*What is expected*:
Please say how many lines in the records below contain the word "字节长度的", giving only the number.

Saved data entries
******

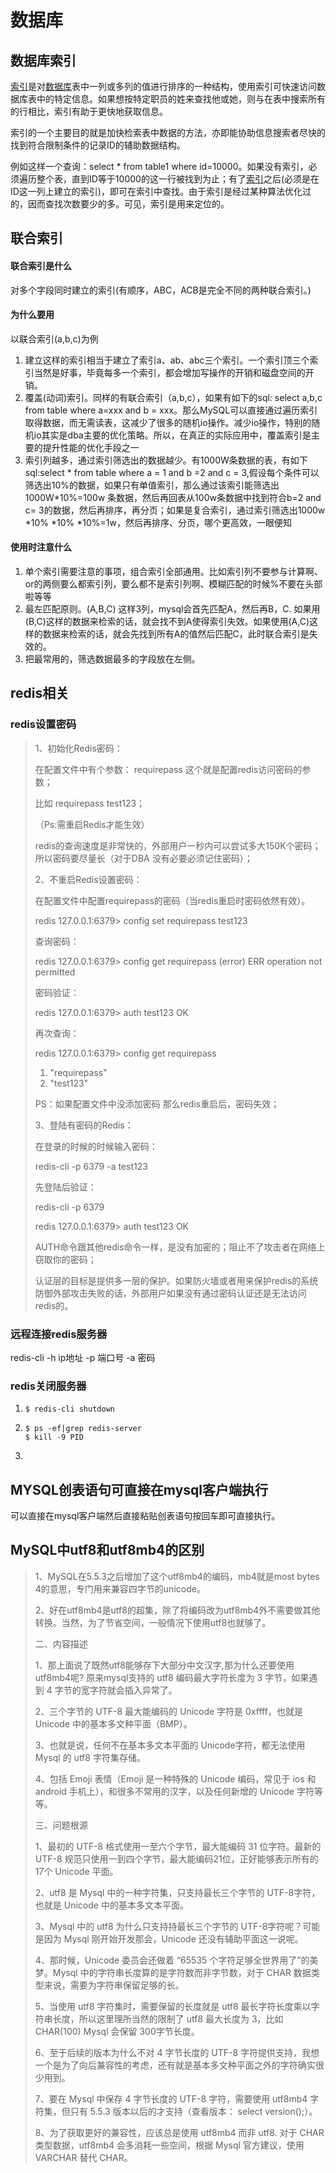 # 数据库



## 数据库索引

[索引](https://baike.baidu.com/item/%E7%B4%A2%E5%BC%95)是对[数据库](https://baike.baidu.com/item/%E6%95%B0%E6%8D%AE%E5%BA%93)表中一列或多列的值进行排序的一种结构，使用索引可快速访问数据库表中的特定信息。如果想按特定职员的姓来查找他或她，则与在表中搜索所有的行相比，索引有助于更快地获取信息。

索引的一个主要目的就是加快检索表中数据的方法，亦即能协助信息搜索者尽快的找到符合限制条件的记录ID的辅助数据结构。

例如这样一个查询：select * from table1 where id=10000。如果没有索引，必须遍历整个表，直到ID等于10000的这一行被找到为止；有了[索引](https://baike.baidu.com/item/%E7%B4%A2%E5%BC%95/5716853)之后(必须是在ID这一列上建立的索引)，即可在索引中查找。由于索引是经过某种算法优化过的，因而查找次数要少的多。可见，索引是用来定位的。



## 联合索引

#### 联合索引是什么

对多个字段同时建立的索引(有顺序，ABC，ACB是完全不同的两种联合索引。)

#### 为什么要用

以联合索引(a,b,c)为例

1. 建立这样的索引相当于建立了索引a、ab、abc三个索引。一个索引顶三个索引当然是好事，毕竟每多一个索引，都会增加写操作的开销和磁盘空间的开销。
2. 覆盖(动词)索引。同样的有联合索引（a,b,c），如果有如下的sql: select a,b,c from table where a=xxx and b = xxx。那么MySQL可以直接通过遍历索引取得数据，而无需读表，这减少了很多的随机io操作。减少io操作，特别的随机io其实是dba主要的优化策略。所以，在真正的实际应用中，覆盖索引是主要的提升性能的优化手段之一
3. 索引列越多，通过索引筛选出的数据越少。有1000W条数据的表，有如下sql:select * from table where a = 1 and b =2 and c = 3,假设每个条件可以筛选出10%的数据，如果只有单值索引，那么通过该索引能筛选出1000W*10%=100w 条数据，然后再回表从100w条数据中找到符合b=2 and c= 3的数据，然后再排序，再分页；如果是复合索引，通过索引筛选出1000w *10% *10% *10%=1w，然后再排序、分页，哪个更高效，一眼便知

#### 使用时注意什么

1. 单个索引需要注意的事项，组合索引全部通用。比如索引列不要参与计算啊、or的两侧要么都索引列，要么都不是索引列啊、模糊匹配的时候%不要在头部啦等等
2. 最左匹配原则。(A,B,C) 这样3列，mysql会首先匹配A，然后再B，C. 
   如果用(B,C)这样的数据来检索的话，就会找不到A使得索引失效。如果使用(A,C)这样的数据来检索的话，就会先找到所有A的值然后匹配C，此时联合索引是失效的。
3. 把最常用的，筛选数据最多的字段放在左侧。



## redis相关

### redis设置密码

>1、初始化Redis密码：
>
>   在配置文件中有个参数： requirepass  这个就是配置redis访问密码的参数；
>
>   比如 requirepass test123；
>
>   （Ps:需重启Redis才能生效）
>
>   redis的查询速度是非常快的，外部用户一秒内可以尝试多大150K个密码；所以密码要尽量长（对于DBA 没有必要必须记住密码）；
>
>   2、不重启Redis设置密码：
>
>   在配置文件中配置requirepass的密码（当redis重启时密码依然有效）。
>
>   redis 127.0.0.1:6379> config set requirepass test123
>
>   查询密码：
>
>   redis 127.0.0.1:6379> config get requirepass
>   (error) ERR operation not permitted
>
>   密码验证：
>
>   redis 127.0.0.1:6379> auth test123
>   OK
>
>   再次查询：
>
>   redis 127.0.0.1:6379> config get requirepass
>   1) "requirepass"
>   2) "test123"
>
>   PS：如果配置文件中没添加密码 那么redis重启后，密码失效；
>
>   3、登陆有密码的Redis：
>
>   在登录的时候的时候输入密码：
>
>   redis-cli -p 6379 -a test123
>
>   先登陆后验证：
>
>   redis-cli -p 6379
>
>   redis 127.0.0.1:6379> auth test123
>   OK
>
>   AUTH命令跟其他redis命令一样，是没有加密的；阻止不了攻击者在网络上窃取你的密码；
>
>   认证层的目标是提供多一层的保护。如果防火墙或者用来保护redis的系统防御外部攻击失败的话，外部用户如果没有通过密码认证还是无法访问redis的。



### 远程连接redis服务器

redis-cli -h ip地址  -p 端口号 -a 密码



### redis关闭服务器

1. ```shell
   $ redis-cli shutdown
   ```

2. ```shell
   $ ps -ef|grep redis-server
   $ kill -9 PID
   ```

3. 



## MYSQL创表语句可直接在mysql客户端执行

可以直接在mysql客户端然后直接粘贴创表语句按回车即可直接执行。



## MySQL中utf8和utf8mb4的区别

> 1、MySQL在5.5.3之后增加了这个utf8mb4的编码，mb4就是most bytes 4的意思，专门用来兼容四字节的unicode。
>
> 2、好在utf8mb4是utf8的超集，除了将编码改为utf8mb4外不需要做其他转换。当然，为了节省空间，一般情况下使用utf8也就够了。
>
> 二、内容描述
>
> 1、那上面说了既然utf8能够存下大部分中文汉字,那为什么还要使用utf8mb4呢? 原来mysql支持的 utf8 编码最大字符长度为 3 字节，如果遇到 4 字节的宽字符就会插入异常了。
>
> 2、三个字节的 UTF-8 最大能编码的 Unicode 字符是 0xffff，也就是 Unicode 中的基本多文种平面（BMP）。
>
> 3、也就是说，任何不在基本多文本平面的 Unicode字符，都无法使用 Mysql 的 utf8 字符集存储。
>
> 4、包括 Emoji 表情（Emoji 是一种特殊的 Unicode 编码，常见于 ios 和 android 手机上），和很多不常用的汉字，以及任何新增的 Unicode 字符等等。
>
> 三、问题根源
>
> 1、最初的 UTF-8 格式使用一至六个字节，最大能编码 31 位字符。最新的 UTF-8 规范只使用一到四个字节，最大能编码21位，正好能够表示所有的 17个 Unicode 平面。
>
> 2、utf8 是 Mysql 中的一种字符集，只支持最长三个字节的 UTF-8字符，也就是 Unicode 中的基本多文本平面。
>
> 3、Mysql 中的 utf8 为什么只支持持最长三个字节的 UTF-8字符呢？可能是因为 Mysql 刚开始开发那会，Unicode 还没有辅助平面这一说呢。
>
> 4、那时候，Unicode 委员会还做着 “65535 个字符足够全世界用了”的美梦。Mysql 中的字符串长度算的是字符数而非字节数，对于 CHAR 数据类型来说，需要为字符串保留足够的长。
>
> 5、当使用 utf8 字符集时，需要保留的长度就是 utf8 最长字符长度乘以字符串长度，所以这里理所当然的限制了 utf8 最大长度为 3，比如 CHAR(100) Mysql 会保留 300字节长度。
>
> 6、至于后续的版本为什么不对 4 字节长度的 UTF-8 字符提供支持，我想一个是为了向后兼容性的考虑，还有就是基本多文种平面之外的字符确实很少用到。
>
> 7、要在 Mysql 中保存 4 字节长度的 UTF-8 字符，需要使用 utf8mb4 字符集，但只有 5.5.3 版本以后的才支持（查看版本： select version();）。
>
> 8、为了获取更好的兼容性，应该总是使用 utf8mb4 而非 utf8. 对于 CHAR 类型数据，utf8mb4 会多消耗一些空间，根据 Mysql 官方建议，使用 VARCHAR 替代 CHAR。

******

*Exercise response*:
2